2nd Month With Baby:
The 2nd month started and i was very relaxed that now things would be good as she is healthy. i had to stop breast-feeding as my daughter was having problem latching as she was too small as well. i had to completely make her go on the formula milk. as she is lactose intolerant she takes NL-33 special formula milk. it was good as she started to pass stool regularly. But soon she catched flu and because of it she had soar throat and fever.
well that was a bit worry some time for me. as i had not seen my daughter well for a long period, meaning that she got ill after every 2 to 3 days which i would say really worried me. something negative got injected inside me, my daughter cried so much that i extremely used to get irritated though i knew that kids cry. even if she was k and she cried for milk or for no reason at times i got frustrated to that extent that i did not want her with me at that moment. i just did not know how to handle it. By grace of God my hubby was really patient in helping me, though few times he also got irritated and his facial expressions were clear that he has no capacity to bear my this attitude of nagging regarding our daughter but still he never said anything except that i should not be talking about it so much and he was right because it showed that i am taking care of his comfort.and this is what i felt not him.
with such young baby it is not easy. this is what i always knew but still going through this was odd for me as i never wanted this maybe it is part of depression but still i wanted that it overs soon.
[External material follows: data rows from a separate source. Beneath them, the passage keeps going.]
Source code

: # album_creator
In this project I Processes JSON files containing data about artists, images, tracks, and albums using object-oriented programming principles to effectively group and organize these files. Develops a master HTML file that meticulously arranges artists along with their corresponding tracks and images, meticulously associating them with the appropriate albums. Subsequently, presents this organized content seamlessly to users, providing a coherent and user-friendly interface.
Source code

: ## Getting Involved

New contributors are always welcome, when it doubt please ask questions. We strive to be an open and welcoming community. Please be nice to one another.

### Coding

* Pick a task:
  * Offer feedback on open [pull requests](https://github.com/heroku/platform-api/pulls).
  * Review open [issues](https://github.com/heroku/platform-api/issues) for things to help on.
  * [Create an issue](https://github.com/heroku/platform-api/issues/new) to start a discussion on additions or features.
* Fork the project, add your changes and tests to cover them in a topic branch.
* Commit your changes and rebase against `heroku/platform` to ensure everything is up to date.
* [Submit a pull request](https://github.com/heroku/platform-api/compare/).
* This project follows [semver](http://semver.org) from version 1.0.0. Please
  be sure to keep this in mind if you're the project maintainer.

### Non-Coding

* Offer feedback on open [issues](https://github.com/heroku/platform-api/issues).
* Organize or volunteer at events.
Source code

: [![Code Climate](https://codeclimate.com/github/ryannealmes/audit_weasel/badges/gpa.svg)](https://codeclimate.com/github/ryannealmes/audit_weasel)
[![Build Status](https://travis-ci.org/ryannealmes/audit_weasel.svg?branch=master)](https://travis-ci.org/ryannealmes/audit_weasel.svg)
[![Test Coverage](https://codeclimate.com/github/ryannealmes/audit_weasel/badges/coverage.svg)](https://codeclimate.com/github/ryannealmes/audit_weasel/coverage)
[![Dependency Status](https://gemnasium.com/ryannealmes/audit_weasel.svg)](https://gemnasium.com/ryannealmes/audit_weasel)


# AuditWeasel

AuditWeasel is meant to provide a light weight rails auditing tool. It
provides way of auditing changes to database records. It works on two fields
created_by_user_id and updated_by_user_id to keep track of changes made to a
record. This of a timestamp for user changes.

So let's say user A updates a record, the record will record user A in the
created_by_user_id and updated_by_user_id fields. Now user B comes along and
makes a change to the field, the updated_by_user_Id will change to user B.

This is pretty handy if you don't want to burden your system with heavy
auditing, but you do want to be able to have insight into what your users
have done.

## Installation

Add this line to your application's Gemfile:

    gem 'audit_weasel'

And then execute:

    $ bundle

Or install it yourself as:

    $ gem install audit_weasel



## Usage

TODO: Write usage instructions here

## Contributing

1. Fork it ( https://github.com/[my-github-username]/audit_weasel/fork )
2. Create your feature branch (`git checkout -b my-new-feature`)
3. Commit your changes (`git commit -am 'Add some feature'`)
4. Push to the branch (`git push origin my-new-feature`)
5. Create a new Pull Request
my child has been great no matter i have ever said it or not i knew that she is one adorable sweety that God gifted us.
she got the vaccination and she was quiet cranky for next two weeks i was really tired and i used to think that why is it happening to my child but then i had heard that many children go through this, also she could not sleep at night usually after two she fell asleep or around four. that really disturbed me. i just kept thinking that my life was over.but then i heard people saying that this is how it is. i didn’t know who to believe my gut or people?
anyway i started her with cows milk as well half half both. hoping that soon will see good results.
i am grateful to my hubby he is best daddy and beat hubby, i would say to be blessed with great partner is a most important one needs.also, to blessed with a kid who is easy going is important too equally.